## Work instructions
Set down exactly the lines from the first line of the records through the line that contains "Se você tem", and leave every picture out.

## Data provided
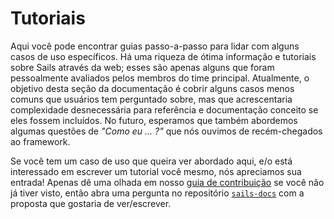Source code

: # Tutoriais

Aqui você pode encontrar guias passo-a-passo para lidar com alguns casos de uso específicos. Há uma riqueza de ótima informação e tutoriais sobre Sails através da web; esses são apenas alguns que foram pessoalmente avaliados pelos membros do time principal.
Atualmente, o objetivo desta seção da documentação é cobrir alguns casos menos comuns que usuários tem perguntado sobre, mas que acrescentaria complexidade desnecessária para referência e documentação conceito se eles fossem incluídos. No futuro, esperamos que também abordemos algumas questões de _"Como eu ... ?"_ que nós ouvimos de recém-chegados ao framework.

Se você tem um caso de uso que queira ver abordado aqui, e/o está interessado em escrever um tutorial você mesmo, nós apreciamos sua entrada! Apenas dê uma olhada em nosso [guia de contribuição](https://sailsjs.com/documentation/contributing) se você não já tiver visto, então abra uma pergunta no repositório [`sails-docs`](https://github.com/balderdashy/sails-docs/issues/new) com a proposta que gostaria de ver/escrever.

<docmeta name="displayName" value="Tutoriais">
<docmeta name="isOverviewPage" value="true">
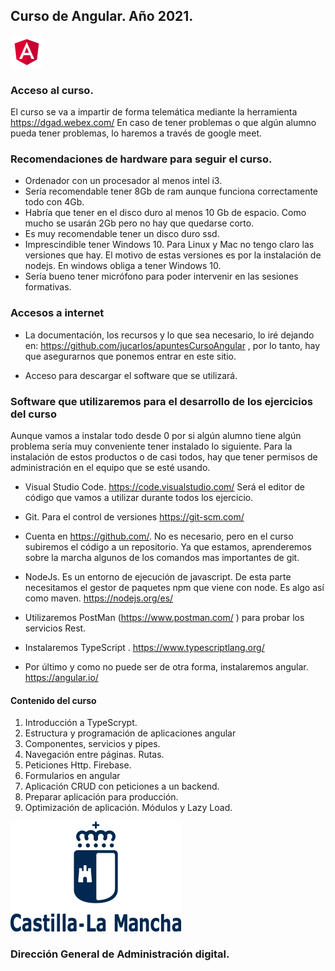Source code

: 
 ## Curso de Angular. Año 2021.

 ![Jccm](img/angularP.png)

### Acceso al curso.
El curso se va a impartir de forma telemática mediante la herramienta https://dgad.webex.com/
En caso de tener problemas o que algún alumno pueda tener problemas, lo haremos a través de google meet.


### Recomendaciones de hardware para seguir el curso.

* Ordenador con un procesador al menos intel i3.
* Sería recomendable tener 8Gb de ram aunque funciona correctamente todo con 4Gb.
* Habría que tener en el disco duro al menos 10 Gb de espacio. Como mucho se usarán 2Gb pero no hay que quedarse corto.
* Es muy recomendable tener un disco duro ssd.
* Imprescindible tener Windows 10. Para Linux y Mac no tengo claro las versiones que hay.
El motivo de estas versiones es por la instalación de nodejs. En windows obliga a tener Windows 10.
* Sería bueno tener micrófono para poder intervenir en las sesiones formativas.



### Accesos a internet
* La documentación, los recursos y lo que sea necesario, lo iré dejando en:
https://github.com/jucarlos/apuntesCursoAngular ,
por lo tanto, hay que asegurarnos que ponemos entrar en este sitio.

* Acceso para descargar el software que se utilizará.

### Software que utilizaremos para el desarrollo de los ejercicios del curso

Aunque vamos a instalar todo desde 0 por si algún alumno tiene algún problema sería muy conveniente tener instalado lo siguiente.
Para la instalación de estos productos o de casi todos, hay que tener permisos de administración en el equipo que se esté usando.

* Visual Studio Code. https://code.visualstudio.com/
Será el editor de código que vamos a utilizar durante todos los ejercicio.

* Git. Para el control de versiones
https://git-scm.com/ 

* Cuenta en https://github.com/. No es necesario, pero en el curso subiremos el código a un repositorio. Ya que estamos, aprenderemos sobre la marcha algunos de los comandos mas importantes de git.


* NodeJs. Es un entorno de ejecución de javascript. De esta parte necesitamos el gestor de paquetes npm que viene con node. Es algo así como maven.
 https://nodejs.org/es/

* Utilizaremos PostMan (https://www.postman.com/ ) para probar los servicios Rest.

* Instalaremos TypeScript . https://www.typescriptlang.org/

* Por último y como no puede ser de otra forma, instalaremos angular. https://angular.io/


#### Contenido del curso

1.	Introducción a TypeScrypt.
2.	Estructura y programación de aplicaciones angular
3.	Componentes, servicios y pipes.
4.	Navegación entre páginas. Rutas.
5.	Peticiones Http. Firebase.
6.	Formularios en angular
7.	Aplicación CRUD con peticiones a un backend.
8.	Preparar aplicación para producción.
9.	Optimización de aplicación. Módulos y Lazy Load.



![Jccm](img/logoJccm.png)
### Dirección General de Administración digital.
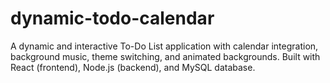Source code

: # dynamic-todo-calendar
A dynamic and interactive To-Do List application with calendar integration, background music, theme switching, and animated backgrounds. Built with React (frontend), Node.js (backend), and MySQL database.
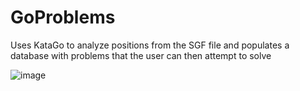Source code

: # GoProblems
Uses KataGo to analyze positions from the SGF file and populates a database with problems that the user can then attempt to solve

![image](https://user-images.githubusercontent.com/30334336/182840713-a271cc2e-a9e8-47ec-a7a6-434ddf5089e6.png)
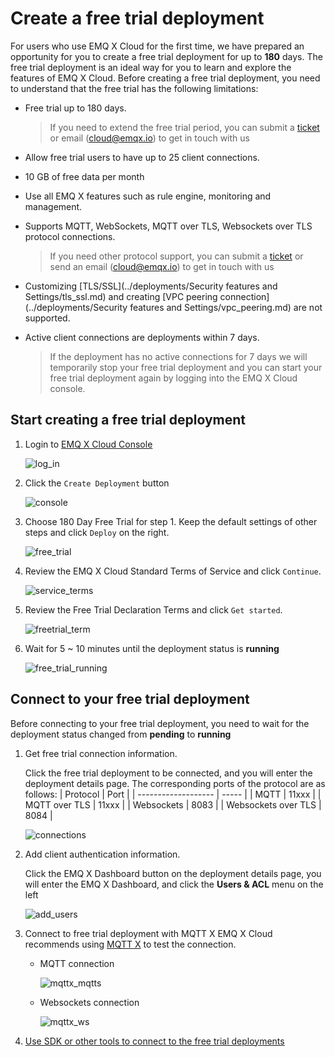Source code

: # Create a free trial deployment

For users who use EMQ X Cloud for the first time, we have prepared an opportunity for you to create a free trial deployment for up to **180** days. The free trial deployment is an ideal way for you to learn and explore the features of EMQ X Cloud. Before creating a free trial deployment, you need to understand that the free trial has the following limitations:

- Free trial up to 180 days.

  > If you need to extend the free trial period, you can submit a [ticket](../contact.md) or email (cloud@emqx.io) to get in touch with us

- Allow free trial users to have up to 25 client connections.

- 10 GB of free data per month

- Use all EMQ X features such as rule engine, monitoring and management.

- Supports MQTT, WebSockets, MQTT over TLS, Websockets over TLS protocol connections.

  > If you need other protocol support, you can submit a [ticket](../contact.md) or send an email (cloud@emqx.io) to get in touch with us

- Customizing [TLS/SSL](../deployments/Security features and Settings/tls_ssl.md) and creating [VPC peering connection](../deployments/Security features and Settings/vpc_peering.md) are not supported.

- Active client connections are deployments within 7 days.
  
  > If the deployment has no active connections for 7 days we will temporarily stop your free trial deployment and you can start your free trial deployment again by logging into the EMQ X Cloud console.



## Start creating a free trial deployment

1. Login to [EMQ X Cloud Console](https://accounts.emqx.io/signin?continue=https://cloud.emqx.io/console/)

   ![log_in](./_assets/log_in.png)

2. Click the `Create Deployment` button

   ![console](./_assets/console.png)

3. Choose 180 Day Free Trial for step 1. Keep the default settings of other steps and click `Deploy` 
on the right.

   ![free_trial](./_assets/free_trial.png)

4. Review the EMQ X Cloud Standard Terms of Service and click `Continue`.

   ![service_terms](./_assets/service_terms.png)

5. Review the Free Trial Declaration Terms and click `Get started`.

   ![freetrial_term](./_assets/freetrial_terms.png)
   
6. Wait for 5 ~ 10 minutes until the deployment status is **running**

   ![free_trial_running](./_assets/running.png)



## Connect to your free trial deployment

Before connecting to your free trial deployment, you need to wait for the deployment status changed from **pending** to **running**

1. Get free trial connection information. 
   
    Click the free trial deployment to be connected, and you will enter the deployment details page. The corresponding ports of the protocol are as follows:
    | Protocol            | Port  |
    | ------------------- | ----- |
    | MQTT                | 11xxx |
    | MQTT over TLS       | 11xxx |
    | Websockets          | 8083  |
    | Websockets over TLS | 8084  |
    
    ![connections](./_assets/detail.png)
        
    
2. Add client authentication information.
   
    Click the EMQ X Dashboard button on the deployment details page, you will enter the EMQ X Dashboard, and click the **Users & ACL** menu on the left

    ![add_users](./_assets/auth.png)

3. Connect to free trial deployment with MQTT X
   EMQ X Cloud recommends using [MQTT X](https://mqttx.app/) to test the connection.

   - MQTT connection

     ![mqttx_mqtts](./_assets/mqttx_connect.png)

   - Websockets connection
     
     ![mqttx_ws](./_assets/mqttx_ws.png)

4. [Use SDK or other tools to connect to the free trial deployments](../connect_to_deployments/introduction.md)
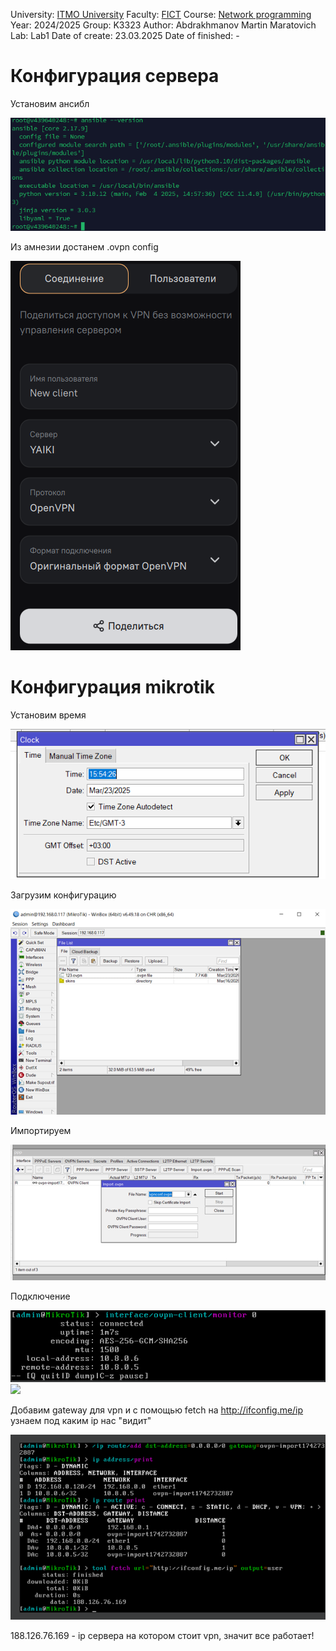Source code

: 
University: [ITMO University](https://itmo.ru/ru/)
Faculty: [FICT](https://fict.itmo.ru)
Course: [Network programming](https://github.com/itmo-ict-faculty/introduction-in-routing)
Year: 2024/2025
Group: K3323
Author: Abdrakhmanov Martin Maratovich
Lab: Lab1
Date of create: 23.03.2025
Date of finished: - 


# Конфигурация сервера
Установим ансибл 


![](assets/server.png)

Из амнезии достанем .ovpn config


![](assets/ovpn.png)

# Конфигурация mikrotik
Установим время


![](assets/1.png)

Загрузим конфигурацию


![](assets/upload.png)

Импортируем


![](assets/import.png)

Подключение


![](assets/monitor.png)
![](assets/pring.png)

Добавим gateway для vpn и с помощью fetch на http://ifconfig.me/ip узнаем под каким ip нас "видит" 


![fetch](assets/addgateway.png)

188.126.76.169 - ip сервера на котором стоит vpn, значит все работает!
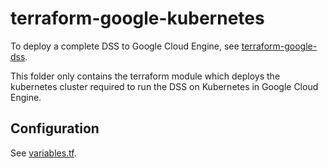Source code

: # terraform-google-kubernetes

To deploy a complete DSS to Google Cloud Engine, see [terraform-google-dss](../../modules/terraform-google-dss).

This folder only contains the terraform module which deploys the kubernetes cluster required to run the DSS on Kubernetes in Google Cloud Engine.

## Configuration

See [variables.tf](variables.tf).
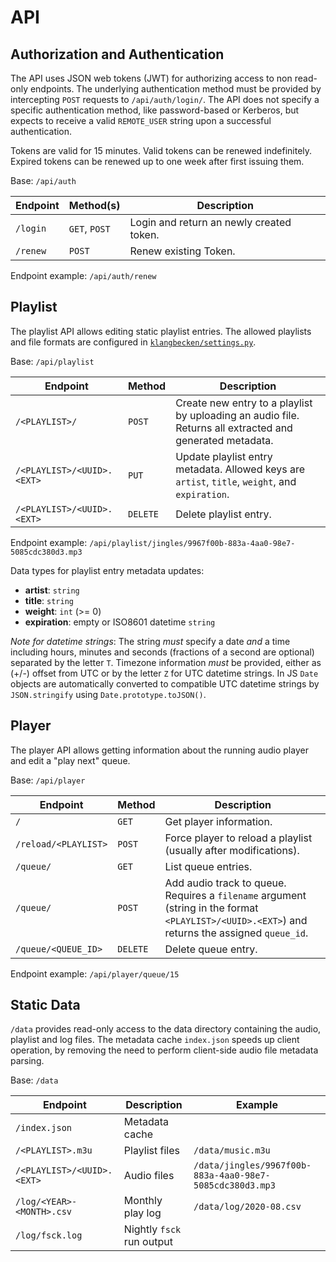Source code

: # API

## Authorization and Authentication

The API uses JSON web tokens (JWT) for authorizing access to non read-only endpoints.  The underlying authentication method must be provided by intercepting `POST` requests to `/api/auth/login/`. The API does not specify a specific authentication method, like password-based or Kerberos, but expects to receive a valid `REMOTE_USER` string upon a successful authentication.

Tokens are valid for 15 minutes. Valid tokens can be renewed indefinitely. Expired tokens can be renewed up to one week after first issuing them.

Base: `/api/auth`

Endpoint | Method(s) | Description
---------|-----------|------------
`/login`| `GET`, `POST`| Login and return an newly created token.
`/renew`| `POST`| Renew existing Token.

Endpoint example: `/api/auth/renew`

## Playlist

The playlist API allows editing static playlist entries.  The allowed playlists and file formats are configured in [`klangbecken/settings.py`](../klangbecken/../klangbecken/settings.py).

Base: `/api/playlist`

Endpoint | Method | Description
---------|--------|------------
`/<PLAYLIST>/`| `POST`| Create new entry to a playlist by uploading an audio file. Returns all extracted and generated metadata.
`/<PLAYLIST>/<UUID>.<EXT>`|  `PUT`|  Update playlist entry metadata. Allowed keys are `artist`, `title`, `weight`, and `expiration`.
`/<PLAYLIST>/<UUID>.<EXT>`| `DELETE` | Delete playlist entry.

Endpoint example: `/api/playlist/jingles/9967f00b-883a-4aa0-98e7-5085cdc380d3.mp3`

Data types for playlist entry metadata updates:
* **artist**: `string`
* **title**: `string`
* **weight**: `int` (>= 0)
* **expiration**: empty or ISO8601 datetime `string`

_Note for datetime strings_: The string _must_ specify a date _and_ a time including hours, minutes and seconds (fractions of a second are optional) separated by the letter `T`. Timezone information _must_ be provided, either as (+/-) offset from UTC or by the letter `Z` for UTC datetime strings. In JS `Date` objects are automatically converted to compatible UTC datetime strings by `JSON.stringify` using `Date.prototype.toJSON()`.

## Player

The player API allows getting information about the running audio player and edit a "play next" queue.

Base: `/api/player`

Endpoint | Method | Description
---------|--------|------------
`/`| `GET`| Get player information.
`/reload/<PLAYLIST>`| `POST`| Force player to reload a playlist (usually after modifications).
`/queue/` | `GET` | List queue entries.
`/queue/` | `POST` | Add audio track to queue. Requires a `filename` argument (string in the format `<PLAYLIST>/<UUID>.<EXT>`) and returns the assigned `queue_id`.
`/queue/<QUEUE_ID>` | `DELETE` | Delete queue entry.


Endpoint example: `/api/player/queue/15`

## Static Data

`/data` provides read-only access to the data directory containing the audio, playlist and log files. The metadata cache `index.json` speeds up client operation, by removing the need to perform client-side audio file metadata parsing.

Base: `/data`

Endpoint | Description | Example
---------|-------------|---------
`/index.json` | Metadata cache |
`/<PLAYLIST>.m3u` | Playlist files | `/data/music.m3u`
`/<PLAYLIST>/<UUID>.<EXT>`| Audio files | `/data/jingles/9967f00b-883a-4aa0-98e7-5085cdc380d3.mp3`
`/log/<YEAR>-<MONTH>.csv`| Monthly play log | `/data/log/2020-08.csv`
`/log/fsck.log`| Nightly `fsck` run output |
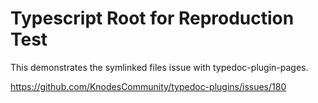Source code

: # Typescript Root for Reproduction Test

This demonstrates the symlinked files issue with typedoc-plugin-pages.

https://github.com/KnodesCommunity/typedoc-plugins/issues/180
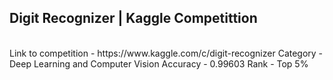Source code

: <h2>Digit Recognizer | Kaggle Competittion</h2>
  <br>
  Link to competition - https://www.kaggle.com/c/digit-recognizer
  Category - Deep Learning and Computer Vision
  Accuracy - 0.99603
  Rank - Top 5%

## Solved problem
Source code

: # Tutoriais

Aqui você pode encontrar guias passo-a-passo para lidar com alguns casos de uso específicos. Há uma riqueza de ótima informação e tutoriais sobre Sails através da web; esses são apenas alguns que foram pessoalmente avaliados pelos membros do time principal.
Atualmente, o objetivo desta seção da documentação é cobrir alguns casos menos comuns que usuários tem perguntado sobre, mas que acrescentaria complexidade desnecessária para referência e documentação conceito se eles fossem incluídos. No futuro, esperamos que também abordemos algumas questões de _"Como eu ... ?"_ que nós ouvimos de recém-chegados ao framework.

Se você tem um caso de uso que queira ver abordado aqui, e/o está interessado em escrever um tutorial você mesmo, nós apreciamos sua entrada! Apenas dê uma olhada em nosso [guia de contribuição](https://sailsjs.com/documentation/contributing) se você não já tiver visto, então abra uma pergunta no repositório [`sails-docs`](https://github.com/balderdashy/sails-docs/issues/new) com a proposta que gostaria de ver/escrever.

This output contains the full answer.